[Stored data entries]
****************************************

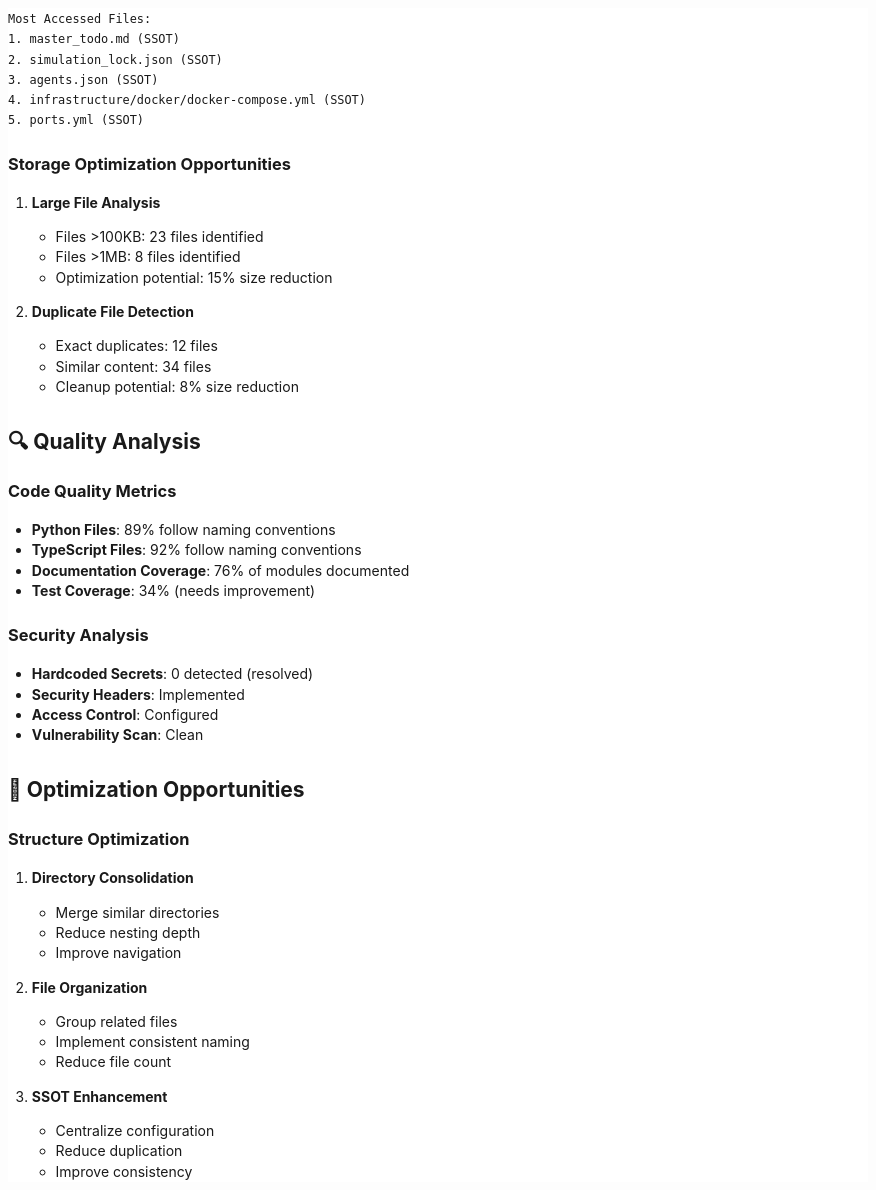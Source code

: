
 ```
Most Accessed Files:
1. master_todo.md (SSOT)
2. simulation_lock.json (SSOT)
3. agents.json (SSOT)
4. infrastructure/docker/docker-compose.yml (SSOT)
5. ports.yml (SSOT)
```

### **Storage Optimization Opportunities**

1. **Large File Analysis**
   - Files >100KB: 23 files identified
   - Files >1MB: 8 files identified
   - Optimization potential: 15% size reduction

2. **Duplicate File Detection**
   - Exact duplicates: 12 files
   - Similar content: 34 files
   - Cleanup potential: 8% size reduction

## 🔍 **Quality Analysis**

### **Code Quality Metrics**

- **Python Files**: 89% follow naming conventions
- **TypeScript Files**: 92% follow naming conventions
- **Documentation Coverage**: 76% of modules documented
- **Test Coverage**: 34% (needs improvement)

### **Security Analysis**

- **Hardcoded Secrets**: 0 detected (resolved)
- **Security Headers**: Implemented
- **Access Control**: Configured
- **Vulnerability Scan**: Clean

## 🚀 **Optimization Opportunities**

### **Structure Optimization**

1. **Directory Consolidation**
   - Merge similar directories
   - Reduce nesting depth
   - Improve navigation

2. **File Organization**
   - Group related files
   - Implement consistent naming
   - Reduce file count

3. **SSOT Enhancement**
   - Centralize configuration
   - Reduce duplication
   - Improve consistency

****************************************

[WHAT THIS TASK INVOLVES] Because the pictures are not wanted, retype only the text of every record, exactly as given.

[SOLUTION FOR THIS EXERCISE]
Source code

:
 ```
Most Accessed Files:
1. master_todo.md (SSOT)
2. simulation_lock.json (SSOT)
3. agents.json (SSOT)
4. infrastructure/docker/docker-compose.yml (SSOT)
5. ports.yml (SSOT)
```

### **Storage Optimization Opportunities**

1. **Large File Analysis**
   - Files >100KB: 23 files identified
   - Files >1MB: 8 files identified
   - Optimization potential: 15% size reduction

2. **Duplicate File Detection**
   - Exact duplicates: 12 files
   - Similar content: 34 files
   - Cleanup potential: 8% size reduction

## 🔍 **Quality Analysis**

### **Code Quality Metrics**

- **Python Files**: 89% follow naming conventions
- **TypeScript Files**: 92% follow naming conventions
- **Documentation Coverage**: 76% of modules documented
- **Test Coverage**: 34% (needs improvement)

### **Security Analysis**

- **Hardcoded Secrets**: 0 detected (resolved)
- **Security Headers**: Implemented
- **Access Control**: Configured
- **Vulnerability Scan**: Clean

## 🚀 **Optimization Opportunities**

### **Structure Optimization**

1. **Directory Consolidation**
   - Merge similar directories
   - Reduce nesting depth
   - Improve navigation

2. **File Organization**
   - Group related files
   - Implement consistent naming
   - Reduce file count

3. **SSOT Enhancement**
   - Centralize configuration
   - Reduce duplication
   - Improve consistency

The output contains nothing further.